Un puntatore dereferenziato è un lval valido?

Assumendo la definizione:

int i = 10; int *p = &i; 

Perché * pa valido lvalue qui:

 *p+=10; 

Non dovrebbe * p valutare il valore dell’int memorizzato in & i, es. 10 e quindi genera un errore “Not an lvalue”?

Un lvalue è un’espressione che si riferisce a una regione di memoria che può essere manipolata.

*p è una tale espressione che si riferisce a una regione di archiviazione. Questo è diverso da say 10+=10; perché 10 non si riferisce a una regione di memorizzazione come farebbe una variabile.

Credo che tu sia confuso con la definizione di p . p è, di fatto, una variabile di tipo puntatore a int , e il suo valore è inizializzato all’indirizzo di i .

Nondimeno, *p è anche un valore valido – un’espressione valida per una posizione di archiviazione.

In parole molto semplici, i puntatori indicano un object (in senso generale, non OOP), non il contenuto di quell’object.

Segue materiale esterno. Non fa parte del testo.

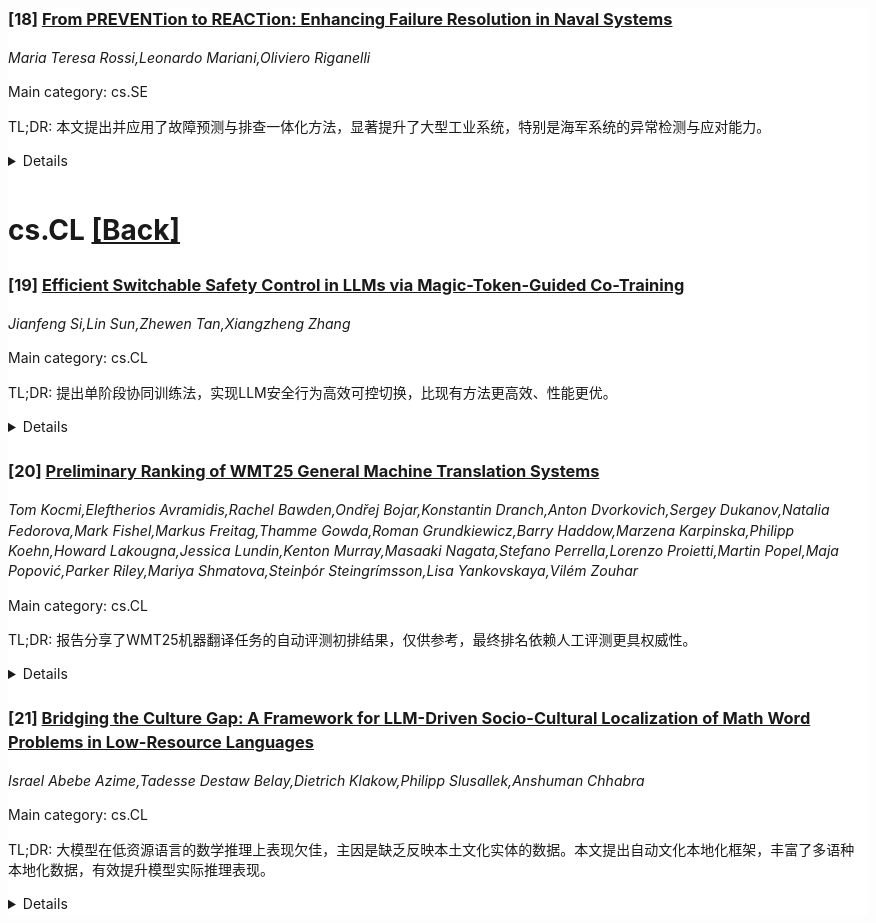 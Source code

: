 ### [18] [From PREVENTion to REACTion: Enhancing Failure Resolution in Naval Systems](https://arxiv.org/abs/2508.15584)
*Maria Teresa Rossi,Leonardo Mariani,Oliviero Riganelli*

Main category: cs.SE

TL;DR: 本文提出并应用了故障预测与排查一体化方法，显著提升了大型工业系统，特别是海军系统的异常检测与应对能力。


<details><summary>Details</summary></details>


<div id='cs.CL'></div>

# cs.CL [[Back]](#toc)

### [19] [Efficient Switchable Safety Control in LLMs via Magic-Token-Guided Co-Training](https://arxiv.org/abs/2508.14904)
*Jianfeng Si,Lin Sun,Zhewen Tan,Xiangzheng Zhang*

Main category: cs.CL

TL;DR: 提出单阶段协同训练法，实现LLM安全行为高效可控切换，比现有方法更高效、性能更优。


<details><summary>Details</summary></details>


### [20] [Preliminary Ranking of WMT25 General Machine Translation Systems](https://arxiv.org/abs/2508.14909)
*Tom Kocmi,Eleftherios Avramidis,Rachel Bawden,Ondřej Bojar,Konstantin Dranch,Anton Dvorkovich,Sergey Dukanov,Natalia Fedorova,Mark Fishel,Markus Freitag,Thamme Gowda,Roman Grundkiewicz,Barry Haddow,Marzena Karpinska,Philipp Koehn,Howard Lakougna,Jessica Lundin,Kenton Murray,Masaaki Nagata,Stefano Perrella,Lorenzo Proietti,Martin Popel,Maja Popović,Parker Riley,Mariya Shmatova,Steinþór Steingrímsson,Lisa Yankovskaya,Vilém Zouhar*

Main category: cs.CL

TL;DR: 报告分享了WMT25机器翻译任务的自动评测初排结果，仅供参考，最终排名依赖人工评测更具权威性。


<details><summary>Details</summary></details>


### [21] [Bridging the Culture Gap: A Framework for LLM-Driven Socio-Cultural Localization of Math Word Problems in Low-Resource Languages](https://arxiv.org/abs/2508.14913)
*Israel Abebe Azime,Tadesse Destaw Belay,Dietrich Klakow,Philipp Slusallek,Anshuman Chhabra*

Main category: cs.CL

TL;DR: 大模型在低资源语言的数学推理上表现欠佳，主因是缺乏反映本土文化实体的数据。本文提出自动文化本地化框架，丰富了多语种本地化数据，有效提升模型实际推理表现。


<details><summary>Details</summary></details>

Quindi sì, un puntatore senza referenza è un valore valido.

In termini molto bassi. Un puntatore non è altro che un indirizzo di memoria, un puntatore dereferenziato è la memoria a quell’indirizzo.

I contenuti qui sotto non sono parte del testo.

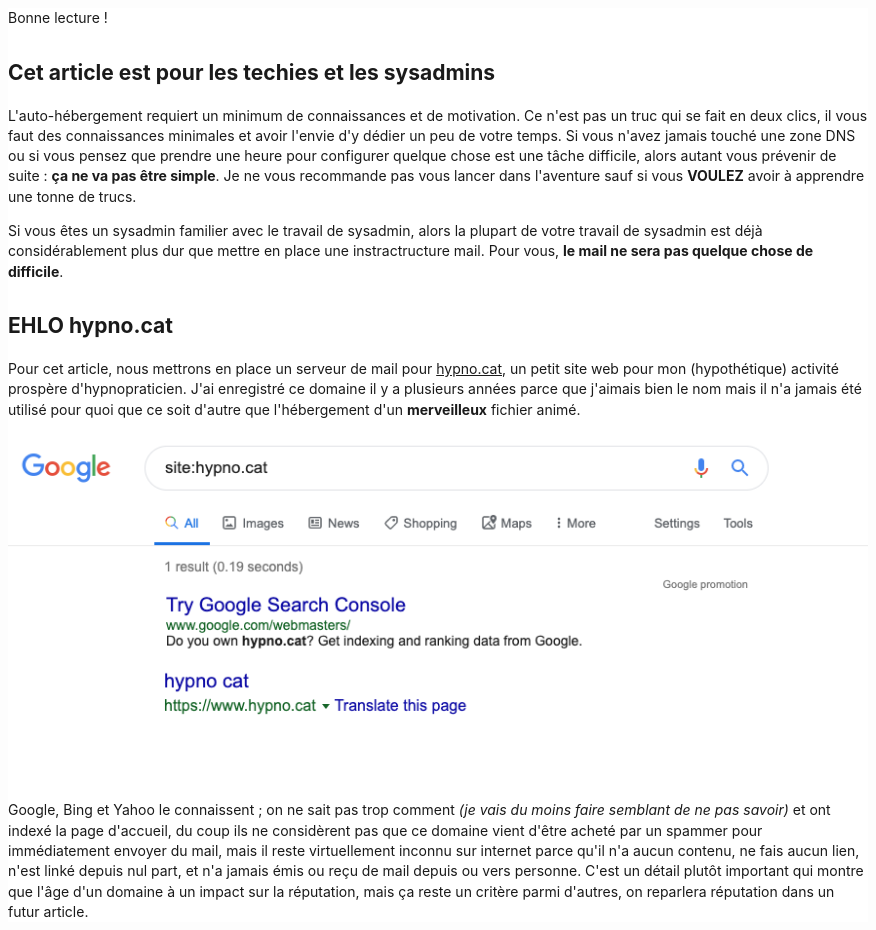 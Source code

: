 Bonne lecture !

Cet article est pour les techies et les sysadmins
---
L'auto-hébergement requiert un minimum de connaissances et de motivation.
Ce n'est pas un truc qui se fait en deux clics, il vous faut des connaissances minimales et avoir l'envie d'y dédier un peu de votre temps.
Si vous n'avez jamais touché une zone DNS ou si vous pensez que prendre une heure pour configurer quelque chose est une tâche difficile, alors autant vous prévenir de suite :
**ça ne va pas être simple**.
Je ne vous recommande pas vous lancer dans l'aventure sauf si vous **VOULEZ** avoir à apprendre une tonne de trucs.

Si vous êtes un sysadmin familier avec le travail de sysadmin, alors la plupart de votre travail de sysadmin est déjà considérablement plus dur que mettre en place une instractructure mail.
Pour vous, **le mail ne sera pas quelque chose de difficile**.


EHLO hypno.cat
--
Pour cet article, nous mettrons en place un serveur de mail pour [hypno.cat](https://hypno.cat), un petit site web pour mon (hypothétique) activité prospère d'hypnopraticien.
J'ai enregistré ce domaine il y a plusieurs années parce que j'aimais bien le nom mais il n'a jamais été utilisé pour quoi que ce soit d'autre que l'hébergement d'un **merveilleux** fichier animé.

<center>
  <img src="/images/2019-09-01-newdomain.png">
</center>

Google, Bing et Yahoo le connaissent ; on ne sait pas trop comment *(je vais du moins faire semblant de ne pas savoir)* et ont indexé la page d'accueil, du coup ils ne considèrent pas que ce domaine vient d'être acheté par un spammer pour immédiatement envoyer du mail, mais il reste virtuellement inconnu sur internet parce qu'il n'a aucun contenu, ne fais aucun lien, n'est linké depuis nul part, et n'a jamais émis ou reçu de mail depuis ou vers personne.
C'est un détail plutôt important qui montre que l'âge d'un domaine à un impact sur la réputation, mais ça reste un critère parmi d'autres, on reparlera réputation dans un futur article.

Non dovrebbe *p valutare il valore dell’int memorizzato in &i , es. 10 e quindi genera un errore “Not an lvalue”?

In parole semplici,

* significa “valore all’indirizzo”.

*p significa “valore all’indirizzo dato dal valore di p “.

*p = 10; significa “imposta 10 come valore all’indirizzo dato dal valore di p “.

lvalue è un’espressione che si riferisce ad un object memorizzato da qualche parte nella memoria. *p è anche un’espressione che si riferisce a un object memorizzato nella posizione p .

C11 6.5.3.2p4 :

Semantica

  1. L’operatore unario * indica indiretta. Se l’operando punta a una funzione, il risultato è un designatore di funzione; se punta a un object, il risultato è un lvalue che designa l’ object . Se l’operando ha tipo ” puntatore per digitare ”, il risultato ha tipo ” tipo ”. Se un valore non valido è stato assegnato al puntatore, il comportamento dell’operatore unario * non è definito

Ciao

 int i = 10; int *p = &i; 

il risultato di *p è un lvalue che designa l’object i .

Pertanto *p += 10 funziona, in quanto è un lvalue.

Ora, se un lvalue fosse usato in un contesto in cui è necessario l’object stesso, verrebbe convertito nel valore memorizzato nell’object designato . Questa è chiamata la conversione lvalue e il valore risultante naturalmente non è più un lvalue ( C11 6.3.2.1p2 ).